» EXTRACTED MATERIAL
==*==
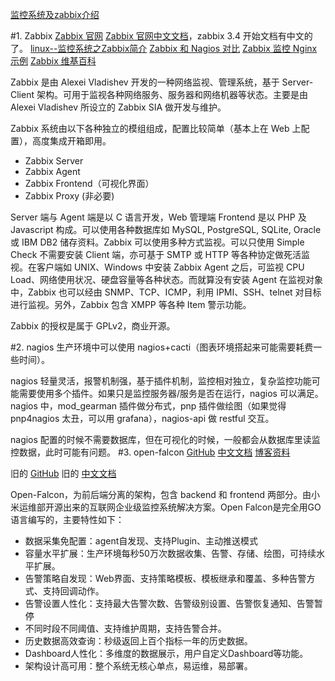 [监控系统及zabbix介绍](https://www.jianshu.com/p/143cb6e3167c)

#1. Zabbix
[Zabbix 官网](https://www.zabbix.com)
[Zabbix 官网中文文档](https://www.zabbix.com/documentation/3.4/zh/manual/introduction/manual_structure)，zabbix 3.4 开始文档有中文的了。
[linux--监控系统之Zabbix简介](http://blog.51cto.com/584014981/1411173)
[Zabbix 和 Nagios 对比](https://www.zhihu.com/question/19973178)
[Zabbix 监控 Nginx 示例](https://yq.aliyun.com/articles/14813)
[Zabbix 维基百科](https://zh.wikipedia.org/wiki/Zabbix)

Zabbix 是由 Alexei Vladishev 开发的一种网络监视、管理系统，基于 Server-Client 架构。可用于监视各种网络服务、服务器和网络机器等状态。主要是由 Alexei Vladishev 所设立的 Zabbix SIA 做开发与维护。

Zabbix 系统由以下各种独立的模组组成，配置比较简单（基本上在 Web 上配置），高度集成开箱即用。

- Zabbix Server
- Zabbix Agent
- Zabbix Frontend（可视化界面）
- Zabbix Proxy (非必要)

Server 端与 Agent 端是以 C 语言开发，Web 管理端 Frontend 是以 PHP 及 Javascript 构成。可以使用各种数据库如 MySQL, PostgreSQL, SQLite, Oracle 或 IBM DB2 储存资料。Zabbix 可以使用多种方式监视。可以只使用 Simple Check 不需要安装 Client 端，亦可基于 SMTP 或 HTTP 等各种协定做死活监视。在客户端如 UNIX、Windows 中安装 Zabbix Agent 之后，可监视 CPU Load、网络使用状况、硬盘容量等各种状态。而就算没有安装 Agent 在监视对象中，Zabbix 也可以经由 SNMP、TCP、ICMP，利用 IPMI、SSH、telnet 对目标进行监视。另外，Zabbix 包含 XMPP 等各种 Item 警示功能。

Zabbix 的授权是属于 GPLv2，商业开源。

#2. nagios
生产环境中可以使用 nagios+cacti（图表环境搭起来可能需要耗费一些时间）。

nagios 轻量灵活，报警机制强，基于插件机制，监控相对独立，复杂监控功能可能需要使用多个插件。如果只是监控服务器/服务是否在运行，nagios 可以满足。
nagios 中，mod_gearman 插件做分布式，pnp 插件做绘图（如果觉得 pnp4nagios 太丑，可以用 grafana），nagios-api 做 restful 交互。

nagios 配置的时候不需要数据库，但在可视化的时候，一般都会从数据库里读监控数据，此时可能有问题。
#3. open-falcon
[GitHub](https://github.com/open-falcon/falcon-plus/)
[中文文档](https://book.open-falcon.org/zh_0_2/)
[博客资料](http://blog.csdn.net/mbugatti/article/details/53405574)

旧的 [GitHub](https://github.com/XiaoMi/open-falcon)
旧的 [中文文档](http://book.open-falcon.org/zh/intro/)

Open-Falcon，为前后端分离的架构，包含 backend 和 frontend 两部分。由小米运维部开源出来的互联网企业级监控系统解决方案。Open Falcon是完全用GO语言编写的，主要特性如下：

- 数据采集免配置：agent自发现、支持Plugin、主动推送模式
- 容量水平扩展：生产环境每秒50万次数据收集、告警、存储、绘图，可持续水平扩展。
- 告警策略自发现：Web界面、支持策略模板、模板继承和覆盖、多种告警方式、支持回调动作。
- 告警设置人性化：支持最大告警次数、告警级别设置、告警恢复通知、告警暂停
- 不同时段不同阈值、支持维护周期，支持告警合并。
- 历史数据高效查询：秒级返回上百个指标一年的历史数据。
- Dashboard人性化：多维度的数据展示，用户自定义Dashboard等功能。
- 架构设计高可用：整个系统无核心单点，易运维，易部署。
==*==
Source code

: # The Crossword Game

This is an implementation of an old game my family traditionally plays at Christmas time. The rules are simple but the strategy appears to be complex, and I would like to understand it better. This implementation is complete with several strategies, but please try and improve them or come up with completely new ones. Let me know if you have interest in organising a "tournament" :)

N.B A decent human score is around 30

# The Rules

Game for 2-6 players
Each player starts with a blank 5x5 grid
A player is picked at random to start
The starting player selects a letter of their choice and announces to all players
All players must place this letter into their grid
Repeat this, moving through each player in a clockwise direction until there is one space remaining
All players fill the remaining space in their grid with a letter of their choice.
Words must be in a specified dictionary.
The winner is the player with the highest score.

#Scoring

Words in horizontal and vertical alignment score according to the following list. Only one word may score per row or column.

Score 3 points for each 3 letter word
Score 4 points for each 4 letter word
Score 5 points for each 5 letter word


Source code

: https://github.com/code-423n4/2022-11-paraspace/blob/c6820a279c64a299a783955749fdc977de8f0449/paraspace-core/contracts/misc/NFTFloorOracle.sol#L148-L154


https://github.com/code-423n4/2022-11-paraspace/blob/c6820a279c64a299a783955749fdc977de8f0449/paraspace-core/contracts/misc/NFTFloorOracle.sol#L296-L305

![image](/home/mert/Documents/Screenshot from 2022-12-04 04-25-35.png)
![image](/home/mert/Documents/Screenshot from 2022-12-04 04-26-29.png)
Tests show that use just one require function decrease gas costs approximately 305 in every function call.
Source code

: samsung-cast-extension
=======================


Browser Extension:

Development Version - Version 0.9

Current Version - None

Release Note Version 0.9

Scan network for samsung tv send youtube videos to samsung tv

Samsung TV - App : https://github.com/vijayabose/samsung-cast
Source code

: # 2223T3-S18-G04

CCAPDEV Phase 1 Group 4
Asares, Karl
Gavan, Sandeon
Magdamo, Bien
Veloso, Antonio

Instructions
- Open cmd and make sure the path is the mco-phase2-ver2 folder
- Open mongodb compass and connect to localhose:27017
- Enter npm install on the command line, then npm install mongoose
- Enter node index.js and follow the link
==*==
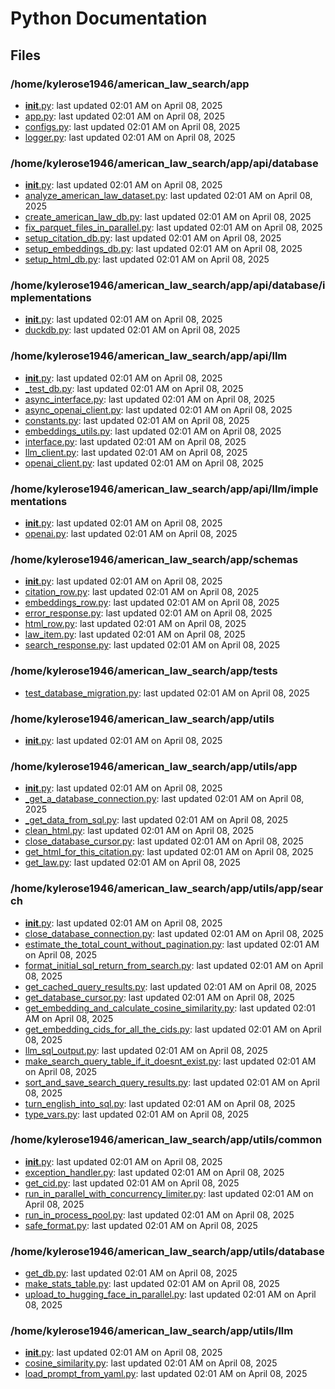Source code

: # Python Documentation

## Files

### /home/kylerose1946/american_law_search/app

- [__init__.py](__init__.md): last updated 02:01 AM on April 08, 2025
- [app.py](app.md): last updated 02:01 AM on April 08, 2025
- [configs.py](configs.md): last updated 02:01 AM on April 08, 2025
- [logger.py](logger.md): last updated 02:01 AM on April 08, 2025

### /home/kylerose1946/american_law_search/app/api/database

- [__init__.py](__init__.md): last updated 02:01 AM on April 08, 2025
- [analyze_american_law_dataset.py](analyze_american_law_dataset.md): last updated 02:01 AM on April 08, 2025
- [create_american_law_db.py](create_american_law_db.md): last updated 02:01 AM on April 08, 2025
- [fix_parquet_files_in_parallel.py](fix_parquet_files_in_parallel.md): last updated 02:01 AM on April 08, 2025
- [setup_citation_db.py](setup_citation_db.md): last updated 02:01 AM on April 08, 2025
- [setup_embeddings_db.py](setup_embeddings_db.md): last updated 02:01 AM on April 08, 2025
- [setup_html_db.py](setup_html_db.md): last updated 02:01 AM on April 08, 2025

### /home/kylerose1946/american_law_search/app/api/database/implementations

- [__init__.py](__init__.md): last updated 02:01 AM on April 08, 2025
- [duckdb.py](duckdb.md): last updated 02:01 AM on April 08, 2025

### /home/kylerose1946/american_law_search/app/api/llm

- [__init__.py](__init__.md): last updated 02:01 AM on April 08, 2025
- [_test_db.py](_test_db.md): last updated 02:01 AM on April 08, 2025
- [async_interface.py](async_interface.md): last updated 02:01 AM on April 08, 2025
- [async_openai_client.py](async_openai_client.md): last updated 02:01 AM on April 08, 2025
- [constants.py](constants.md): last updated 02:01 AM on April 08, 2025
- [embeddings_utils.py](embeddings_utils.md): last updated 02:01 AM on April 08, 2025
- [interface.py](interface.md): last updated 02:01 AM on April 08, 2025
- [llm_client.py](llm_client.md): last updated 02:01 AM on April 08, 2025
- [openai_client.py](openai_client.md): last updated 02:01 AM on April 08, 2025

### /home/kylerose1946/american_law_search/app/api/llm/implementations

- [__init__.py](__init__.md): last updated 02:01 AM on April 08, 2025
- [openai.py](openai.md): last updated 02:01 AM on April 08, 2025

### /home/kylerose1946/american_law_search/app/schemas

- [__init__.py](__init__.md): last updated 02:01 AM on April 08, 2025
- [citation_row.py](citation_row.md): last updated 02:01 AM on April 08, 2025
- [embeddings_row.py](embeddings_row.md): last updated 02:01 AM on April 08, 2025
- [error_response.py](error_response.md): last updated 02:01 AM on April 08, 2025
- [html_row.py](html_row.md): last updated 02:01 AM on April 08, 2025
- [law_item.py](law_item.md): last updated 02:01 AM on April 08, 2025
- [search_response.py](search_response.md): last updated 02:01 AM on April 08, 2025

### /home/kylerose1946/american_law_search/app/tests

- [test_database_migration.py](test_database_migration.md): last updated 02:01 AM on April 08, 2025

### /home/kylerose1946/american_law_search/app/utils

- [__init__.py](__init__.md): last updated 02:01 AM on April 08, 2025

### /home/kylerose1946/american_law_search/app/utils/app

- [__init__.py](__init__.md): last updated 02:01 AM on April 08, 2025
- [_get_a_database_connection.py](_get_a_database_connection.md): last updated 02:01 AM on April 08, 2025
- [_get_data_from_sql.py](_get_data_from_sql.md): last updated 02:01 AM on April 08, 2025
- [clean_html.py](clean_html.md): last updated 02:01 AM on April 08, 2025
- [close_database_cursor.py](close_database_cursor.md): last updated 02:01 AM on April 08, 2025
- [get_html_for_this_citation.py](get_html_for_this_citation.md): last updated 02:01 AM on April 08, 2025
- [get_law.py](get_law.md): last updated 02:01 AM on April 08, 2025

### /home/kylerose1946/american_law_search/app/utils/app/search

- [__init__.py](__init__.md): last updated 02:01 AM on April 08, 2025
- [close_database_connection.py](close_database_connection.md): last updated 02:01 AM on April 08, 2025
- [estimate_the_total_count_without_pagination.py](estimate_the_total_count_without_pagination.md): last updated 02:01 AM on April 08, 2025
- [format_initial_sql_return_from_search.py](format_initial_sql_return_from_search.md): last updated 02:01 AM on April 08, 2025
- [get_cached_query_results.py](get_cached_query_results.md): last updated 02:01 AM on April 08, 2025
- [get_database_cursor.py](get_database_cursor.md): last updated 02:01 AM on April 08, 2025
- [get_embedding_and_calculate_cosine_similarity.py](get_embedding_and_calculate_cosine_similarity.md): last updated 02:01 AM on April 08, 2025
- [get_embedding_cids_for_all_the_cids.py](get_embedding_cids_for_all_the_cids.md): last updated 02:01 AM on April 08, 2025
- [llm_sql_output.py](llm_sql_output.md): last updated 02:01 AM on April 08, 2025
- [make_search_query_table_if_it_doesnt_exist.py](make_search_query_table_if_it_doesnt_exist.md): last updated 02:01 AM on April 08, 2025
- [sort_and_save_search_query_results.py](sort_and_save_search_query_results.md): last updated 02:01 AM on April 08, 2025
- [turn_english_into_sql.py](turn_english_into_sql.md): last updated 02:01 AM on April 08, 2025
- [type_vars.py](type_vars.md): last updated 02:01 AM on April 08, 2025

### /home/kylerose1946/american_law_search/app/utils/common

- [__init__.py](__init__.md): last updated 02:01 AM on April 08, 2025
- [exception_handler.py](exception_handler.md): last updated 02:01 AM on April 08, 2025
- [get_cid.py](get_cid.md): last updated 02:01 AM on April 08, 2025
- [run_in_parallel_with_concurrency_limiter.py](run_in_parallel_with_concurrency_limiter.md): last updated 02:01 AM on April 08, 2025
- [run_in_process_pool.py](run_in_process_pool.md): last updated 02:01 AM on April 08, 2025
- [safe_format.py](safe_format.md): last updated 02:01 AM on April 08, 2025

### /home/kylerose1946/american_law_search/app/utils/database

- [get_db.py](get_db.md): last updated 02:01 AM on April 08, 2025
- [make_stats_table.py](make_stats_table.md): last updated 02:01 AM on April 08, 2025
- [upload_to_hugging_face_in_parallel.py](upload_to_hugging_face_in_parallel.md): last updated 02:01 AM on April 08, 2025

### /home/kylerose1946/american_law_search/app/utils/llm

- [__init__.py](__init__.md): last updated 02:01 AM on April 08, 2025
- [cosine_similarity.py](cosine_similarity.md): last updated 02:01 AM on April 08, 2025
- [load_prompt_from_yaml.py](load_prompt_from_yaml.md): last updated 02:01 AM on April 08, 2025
==*==
» EXERCISE BRIEF
Output the lines above between the one holding "- [duckdb.py](duckdb.md): last" and the one holding "- [constants.py](constants.md): last", inclusive, with nothing before or after them.

» REPLY
- [duckdb.py](duckdb.md): last updated 02:01 AM on April 08, 2025

### /home/kylerose1946/american_law_search/app/api/llm

- [__init__.py](__init__.md): last updated 02:01 AM on April 08, 2025
- [_test_db.py](_test_db.md): last updated 02:01 AM on April 08, 2025
- [async_interface.py](async_interface.md): last updated 02:01 AM on April 08, 2025
- [async_openai_client.py](async_openai_client.md): last updated 02:01 AM on April 08, 2025
- [constants.py](constants.md): last updated 02:01 AM on April 08, 2025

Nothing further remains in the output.